General Models vs Specialized Models

Suppose we have a dataset which consist of a matrix of predictors (called X) and a target variable (called y). X contains n columns(features) that could be used to segment the dataset. E.g. a dataset can be segmented by age, product, sales channel, network experience…

So what are the two approaches we can choose between?

General Model

One main model is fitted on the whole training set including all segments, then the performance is measured on the test set.

Specialized Model

The dataset is splitted into each segment and for each of these subsets a unique model is fitted. This means that we repeat training and testing for the number of k segments.

Intuition

Using specialized models has obviously some practical disadvantages as you need to do some tasks k times which leads to

  • higher complexity
  • higher effort on maintenance
  • almost redundant processes

So why should anyone favour specialized models at any point in time?

The prejudice against general models is as following: Advocates for specialized models argue that a single, all-encompassing model might lack precision within a specific subset, as it would have learned the characteristics of various other subsets.

This intuition was in my opinion built on top of the assumption that all Machine Learning Models work similary to simple models like e.g. linear regression.

The type of model counts

Linear regression assumes that there is a linear relationship between the independent variable(s) X and the dependent variable y. This means that the relationship can be approximated by a straight line. While it assumes linearity, it can be extended to capture more complex relationships by introducing higher-order terms or using more advanced regression techniques like polynomial regression or multiple linear regression when dealing with multiple independent variables. Still it lacks accuracy if the dataset contains different behaviours.

The intuition does not neccessarily hold true for the de facto standard algorithm for tabular data: Boosted Tree Models like XGBoost,LightGBM or CatBoost.

Boosted tree algorithms, outperform linear models like linear regression in modeling complexity. The main advantages above linear models which are relevant to defuse the intuition against general models is their ability to:

  • Handle Non-Linearity: Boosted trees capture non-linear relationships, unlike linear regression, which assumes linearity.

  • Ensemble Learning: They use ensemble learning to combine multiple decision trees, enabling them to create complex models.

  • Feature Interactions: Boosted trees automatically detect and model feature interactions, which linear regression struggles with.
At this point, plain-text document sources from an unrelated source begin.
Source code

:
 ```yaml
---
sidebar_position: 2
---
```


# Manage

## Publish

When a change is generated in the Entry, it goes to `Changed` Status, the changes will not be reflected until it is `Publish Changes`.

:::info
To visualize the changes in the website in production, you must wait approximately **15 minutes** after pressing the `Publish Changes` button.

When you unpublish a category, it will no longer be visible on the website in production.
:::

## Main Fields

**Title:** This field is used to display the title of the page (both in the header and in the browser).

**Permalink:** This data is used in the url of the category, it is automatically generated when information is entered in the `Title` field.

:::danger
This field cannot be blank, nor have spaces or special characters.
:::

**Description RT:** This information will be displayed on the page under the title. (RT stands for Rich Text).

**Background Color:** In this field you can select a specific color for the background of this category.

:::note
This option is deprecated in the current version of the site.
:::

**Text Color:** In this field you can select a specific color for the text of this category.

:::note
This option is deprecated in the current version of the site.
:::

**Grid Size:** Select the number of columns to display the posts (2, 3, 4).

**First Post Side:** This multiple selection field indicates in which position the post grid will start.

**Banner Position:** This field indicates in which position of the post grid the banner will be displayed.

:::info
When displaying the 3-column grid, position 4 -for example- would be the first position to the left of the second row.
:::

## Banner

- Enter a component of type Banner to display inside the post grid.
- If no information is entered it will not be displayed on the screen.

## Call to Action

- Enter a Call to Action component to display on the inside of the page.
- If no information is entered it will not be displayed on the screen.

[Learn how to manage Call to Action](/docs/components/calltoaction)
  • Model Flexibility: Boosted trees adapt to data complexity by adding more trees to the ensemble.

This is the main reason why there is no theoretical reason to prefer several specialized models over one general model. Other adavantages are:

  • Robustness to Outliers: They are more robust to outliers and noisy data, making them suitable for real-world scenarios.
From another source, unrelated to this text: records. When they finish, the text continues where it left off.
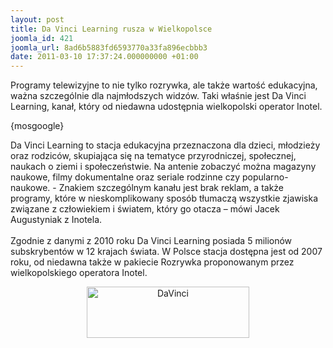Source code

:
 ```yaml
---
layout: post
title: Da Vinci Learning rusza w Wielkopolsce
joomla_id: 421
joomla_url: 8ad6b5883fd6593770a33fa896ecbbb3
date: 2011-03-10 17:37:24.000000000 +01:00
---
```

Programy telewizyjne to nie tylko rozrywka, ale także wartość edukacyjna, ważna szczeg&oacute;lnie dla najmłodszych widz&oacute;w. Taki właśnie jest Da Vinci Learning, kanał, kt&oacute;ry od niedawna udostępnia wielkopolski operator Inotel.<p>{mosgoogle}</p><p>Da Vinci Learning to stacja edukacyjna przeznaczona dla dzieci, młodzieży oraz rodzic&oacute;w, skupiająca się na tematyce przyrodniczej, społecznej, naukach o ziemi i społeczeństwie. Na antenie zobaczyć można magazyny naukowe, filmy dokumentalne oraz seriale rodzinne czy popularno-naukowe. - Znakiem szczeg&oacute;lnym kanału jest brak reklam, a także programy, kt&oacute;re w nieskomplikowany spos&oacute;b tłumaczą wszystkie zjawiska związane z człowiekiem i światem, kt&oacute;ry go otacza &ndash; m&oacute;wi Jacek Augustyniak z Inotela.<br /><br />Zgodnie z danymi z 2010 roku Da Vinci Learning posiada 5 milion&oacute;w subskrybent&oacute;w w 12 krajach świata. W Polsce stacja dostępna jest od 2007 roku, od niedawna także w pakiecie Rozrywka proponowanym przez wielkopolskiego operatora Inotel.</p><p align="center"><img src="images/img/davinci.jpg" alt="DaVinci" width="260" height="82" /> </p>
  • Handling Heterogeneous Data: They handle various data types, including categorical features, without extensive preprocessing.

  • Fewer Assumptions: Unlike linear regression, they have fewer rigid assumptions, making them versatile in diverse datasets.

And what about the data

When looking at the data and keeping in mind the capabilities of non-linear models we should always prefer general model over specialized models when there is some similarity across the segments composing the dataset.

As the segments diverge further from one another, the benefits of employing a universal model diminish progressively. If the segments are entirely dissimilar, the disparity between the two approaches should converge to zero.

But what would that mean when looking at our Real-Life UseCase? Will customer segments be completely different. Shall we assume that the behaviour of people based on age, product, sales channel, network experience is completely different?

As you already can see this is a rhetoric question because you cannot assume completely different behaviour for a more or less homogenous group.

I want proof

The former thoughts are based on two very nice blogposts by Samuele Mazzanti which are also referenced below.

He did the math and calculated based on two experiments whether a general model outperforms specialized models.

On average the general model outperforms the specialized models. He did a short stress test with completely diverged groups which should be a really rare occurence in any Real-Life Business Case. Even then the general model performed only 0.53% AUC worse than the specialized model.

Conclusion

Whether a generalized model or specialized models are better for the same dataset depends on various factors, including the nature of the data, the used algorithm, the specific problem you’re trying to solve, and your objectives.

Generalized Model:

  • Advantages:

    • Simplicity: Generalized models are often simpler to implement and maintain.
    • Resource Efficiency: Training and deploying a single model can be more resource-efficient than multiple specialized models.
    • Applicability: Generalized models can be useful when the differences between subgroups in the data are relatively small, and a single model can provide satisfactory performance across all groups.
  • Use Cases:

    • When the dataset is relatively homogenous, and there are no strong reasons to believe that different subgroups require significantly different modeling approaches.
    • In scenarios where model interpretability and ease of deployment are critical.

Specialized Models:

  • Advantages:

    • Improved Performance: Specialized models can potentially provide better predictive performance for specific subgroups or behaviors within the data if the data subgroups are
    • Customization: They allow you to tailor the model to the unique characteristics of different segments, which can lead to more accurate predictions.
    • Flexibility: Specialized models can handle cases where the relationships between features and the target variable vary significantly between subgroups.
  • Use Cases:

    • When there are clear distinctions or significant variations in behavior or patterns among different subgroups within the dataset.
    • In cases where the overall dataset is large, but specific subgroups have limited data, making it challenging for a generalized model to capture their nuances effectively.
    • When optimizing performance for specific subgroups is critical, even if it requires more complex model development and maintenance.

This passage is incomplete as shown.